Source texts of formatted documents
+ + + + + + +

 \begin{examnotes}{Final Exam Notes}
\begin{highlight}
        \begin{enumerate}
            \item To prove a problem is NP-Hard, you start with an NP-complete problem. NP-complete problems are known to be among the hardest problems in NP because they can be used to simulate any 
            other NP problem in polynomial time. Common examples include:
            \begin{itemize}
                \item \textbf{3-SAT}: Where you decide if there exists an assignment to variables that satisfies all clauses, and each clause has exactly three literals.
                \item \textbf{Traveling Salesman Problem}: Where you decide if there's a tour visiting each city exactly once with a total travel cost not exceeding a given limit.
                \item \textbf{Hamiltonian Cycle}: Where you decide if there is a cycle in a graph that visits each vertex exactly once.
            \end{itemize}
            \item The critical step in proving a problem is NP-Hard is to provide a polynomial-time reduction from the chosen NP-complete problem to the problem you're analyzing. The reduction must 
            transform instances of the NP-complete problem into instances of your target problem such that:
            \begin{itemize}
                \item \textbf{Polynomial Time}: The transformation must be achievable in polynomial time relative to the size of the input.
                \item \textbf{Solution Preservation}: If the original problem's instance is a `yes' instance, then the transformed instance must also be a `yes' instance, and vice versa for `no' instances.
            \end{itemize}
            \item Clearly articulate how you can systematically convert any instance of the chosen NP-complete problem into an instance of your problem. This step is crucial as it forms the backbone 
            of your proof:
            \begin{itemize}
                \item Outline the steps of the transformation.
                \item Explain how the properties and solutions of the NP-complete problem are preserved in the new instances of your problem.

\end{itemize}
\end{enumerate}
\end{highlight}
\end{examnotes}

+ + + + + + +

== Exercise description ==
Every line in the data that holds the string "once" should be returned.

== Result of this task ==
                \item \textbf{Traveling Salesman Problem}: Where you decide if there's a tour visiting each city exactly once with a total travel cost not exceeding a given limit.
                \item \textbf{Hamiltonian Cycle}: Where you decide if there is a cycle in a graph that visits each vertex exactly once.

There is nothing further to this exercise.